- **Task item**:
Check every line below for the word "time" and copy each one that has it.

━━ Data extract ━━

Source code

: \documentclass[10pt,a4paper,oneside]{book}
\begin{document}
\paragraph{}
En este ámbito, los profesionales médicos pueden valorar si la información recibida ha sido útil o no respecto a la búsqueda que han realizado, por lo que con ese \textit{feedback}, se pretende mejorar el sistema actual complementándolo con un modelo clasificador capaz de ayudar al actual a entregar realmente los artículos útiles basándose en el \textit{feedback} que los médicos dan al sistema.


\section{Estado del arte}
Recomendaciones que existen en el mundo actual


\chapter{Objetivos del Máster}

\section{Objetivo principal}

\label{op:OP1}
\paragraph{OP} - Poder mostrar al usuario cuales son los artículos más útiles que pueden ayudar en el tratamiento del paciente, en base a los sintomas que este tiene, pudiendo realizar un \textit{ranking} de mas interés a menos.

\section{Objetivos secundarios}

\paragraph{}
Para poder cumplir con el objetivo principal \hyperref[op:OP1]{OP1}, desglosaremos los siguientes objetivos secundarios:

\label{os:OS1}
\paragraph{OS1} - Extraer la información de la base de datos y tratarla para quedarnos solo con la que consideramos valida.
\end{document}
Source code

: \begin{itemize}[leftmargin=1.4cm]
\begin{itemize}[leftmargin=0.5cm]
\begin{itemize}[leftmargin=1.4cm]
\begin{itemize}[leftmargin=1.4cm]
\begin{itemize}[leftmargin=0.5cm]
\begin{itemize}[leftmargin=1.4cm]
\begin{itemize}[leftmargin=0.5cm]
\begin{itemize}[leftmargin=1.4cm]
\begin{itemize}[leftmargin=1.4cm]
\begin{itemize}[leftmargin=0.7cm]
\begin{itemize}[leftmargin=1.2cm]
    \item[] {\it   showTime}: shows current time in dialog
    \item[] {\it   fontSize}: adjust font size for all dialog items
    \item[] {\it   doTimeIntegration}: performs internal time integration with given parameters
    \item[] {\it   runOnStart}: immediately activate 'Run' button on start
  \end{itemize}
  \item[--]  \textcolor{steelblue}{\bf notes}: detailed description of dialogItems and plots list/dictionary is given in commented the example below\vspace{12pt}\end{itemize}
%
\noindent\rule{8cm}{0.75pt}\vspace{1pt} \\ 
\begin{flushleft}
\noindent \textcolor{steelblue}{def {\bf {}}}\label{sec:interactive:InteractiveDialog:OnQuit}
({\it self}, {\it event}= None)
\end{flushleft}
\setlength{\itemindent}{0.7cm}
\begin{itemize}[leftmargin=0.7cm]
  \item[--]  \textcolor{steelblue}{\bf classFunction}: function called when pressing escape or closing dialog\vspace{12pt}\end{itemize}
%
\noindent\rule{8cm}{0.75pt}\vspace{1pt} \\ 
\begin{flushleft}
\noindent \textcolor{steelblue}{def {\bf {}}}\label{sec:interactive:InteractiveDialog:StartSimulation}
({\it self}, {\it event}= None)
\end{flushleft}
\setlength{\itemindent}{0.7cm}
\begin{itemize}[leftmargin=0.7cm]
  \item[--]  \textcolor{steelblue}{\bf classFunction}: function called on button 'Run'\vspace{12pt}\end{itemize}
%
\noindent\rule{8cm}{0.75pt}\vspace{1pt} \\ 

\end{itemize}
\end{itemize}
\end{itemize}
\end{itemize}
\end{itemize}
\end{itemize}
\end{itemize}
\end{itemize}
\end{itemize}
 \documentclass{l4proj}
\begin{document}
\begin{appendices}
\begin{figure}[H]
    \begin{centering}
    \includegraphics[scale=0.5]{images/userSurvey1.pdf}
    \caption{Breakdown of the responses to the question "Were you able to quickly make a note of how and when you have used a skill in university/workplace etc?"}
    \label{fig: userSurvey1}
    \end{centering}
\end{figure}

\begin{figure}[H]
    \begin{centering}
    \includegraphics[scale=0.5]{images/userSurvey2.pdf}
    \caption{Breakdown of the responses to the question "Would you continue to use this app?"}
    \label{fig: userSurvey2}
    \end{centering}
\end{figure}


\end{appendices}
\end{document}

━━━

- **Final answer**:
    \item[] {\it   showTime}: shows current time in dialog
    \item[] {\it   doTimeIntegration}: performs internal time integration with given parameters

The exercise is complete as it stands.